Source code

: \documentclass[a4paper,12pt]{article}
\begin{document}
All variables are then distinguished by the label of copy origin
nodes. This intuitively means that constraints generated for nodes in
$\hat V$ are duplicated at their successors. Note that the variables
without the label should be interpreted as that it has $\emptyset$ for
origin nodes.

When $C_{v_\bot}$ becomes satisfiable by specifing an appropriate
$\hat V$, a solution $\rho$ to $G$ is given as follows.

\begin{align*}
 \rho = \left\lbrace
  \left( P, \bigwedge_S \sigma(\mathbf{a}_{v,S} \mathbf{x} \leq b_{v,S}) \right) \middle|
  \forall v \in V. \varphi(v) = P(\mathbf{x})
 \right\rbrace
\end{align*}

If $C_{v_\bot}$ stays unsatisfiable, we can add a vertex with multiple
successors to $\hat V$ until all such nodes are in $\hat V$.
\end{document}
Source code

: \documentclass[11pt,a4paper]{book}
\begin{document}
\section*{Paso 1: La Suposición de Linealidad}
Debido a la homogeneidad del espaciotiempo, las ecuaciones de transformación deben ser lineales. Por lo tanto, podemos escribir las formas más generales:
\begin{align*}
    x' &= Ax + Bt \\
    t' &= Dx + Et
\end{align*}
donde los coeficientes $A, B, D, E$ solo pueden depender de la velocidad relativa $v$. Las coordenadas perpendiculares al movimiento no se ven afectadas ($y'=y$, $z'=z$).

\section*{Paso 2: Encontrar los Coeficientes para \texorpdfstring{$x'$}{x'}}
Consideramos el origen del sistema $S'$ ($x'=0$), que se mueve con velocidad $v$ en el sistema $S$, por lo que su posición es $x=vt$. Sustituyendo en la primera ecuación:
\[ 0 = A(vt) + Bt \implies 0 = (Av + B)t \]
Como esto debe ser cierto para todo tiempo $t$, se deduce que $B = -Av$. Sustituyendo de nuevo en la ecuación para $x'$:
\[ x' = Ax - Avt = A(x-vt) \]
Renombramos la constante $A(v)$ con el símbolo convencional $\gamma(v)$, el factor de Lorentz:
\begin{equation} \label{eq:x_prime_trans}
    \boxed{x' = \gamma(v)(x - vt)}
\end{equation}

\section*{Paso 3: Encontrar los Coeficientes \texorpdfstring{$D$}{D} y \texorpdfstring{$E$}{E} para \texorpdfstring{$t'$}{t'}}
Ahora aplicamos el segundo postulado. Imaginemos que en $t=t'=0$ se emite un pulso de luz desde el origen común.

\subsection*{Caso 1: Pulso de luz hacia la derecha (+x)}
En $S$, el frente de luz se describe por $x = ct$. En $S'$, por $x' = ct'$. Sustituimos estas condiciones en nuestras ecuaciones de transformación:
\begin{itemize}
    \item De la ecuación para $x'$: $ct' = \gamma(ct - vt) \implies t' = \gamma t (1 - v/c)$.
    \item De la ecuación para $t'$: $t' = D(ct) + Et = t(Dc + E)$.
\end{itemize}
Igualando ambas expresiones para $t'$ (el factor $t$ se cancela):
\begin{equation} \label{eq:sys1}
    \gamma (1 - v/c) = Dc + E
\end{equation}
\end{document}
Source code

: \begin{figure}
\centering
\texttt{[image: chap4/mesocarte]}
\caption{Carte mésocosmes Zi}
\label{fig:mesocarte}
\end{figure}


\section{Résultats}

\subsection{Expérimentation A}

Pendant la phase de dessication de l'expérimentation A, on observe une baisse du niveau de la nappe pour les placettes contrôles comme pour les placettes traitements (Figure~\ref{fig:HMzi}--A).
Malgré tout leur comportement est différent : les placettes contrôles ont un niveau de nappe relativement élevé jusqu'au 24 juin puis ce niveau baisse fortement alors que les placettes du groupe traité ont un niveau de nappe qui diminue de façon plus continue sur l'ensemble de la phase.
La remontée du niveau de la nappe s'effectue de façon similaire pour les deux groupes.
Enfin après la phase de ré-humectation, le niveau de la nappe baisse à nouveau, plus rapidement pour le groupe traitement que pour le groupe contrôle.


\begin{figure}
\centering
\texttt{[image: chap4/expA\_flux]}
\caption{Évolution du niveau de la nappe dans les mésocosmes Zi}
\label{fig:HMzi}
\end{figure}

* TASK DETAILS
Copy each line of the material where "that" is found.

* OUTPUT FOR THIS TASK
nodes. This intuitively means that constraints generated for nodes in
$\hat V$ are duplicated at their successors. Note that the variables
without the label should be interpreted as that it has $\emptyset$ for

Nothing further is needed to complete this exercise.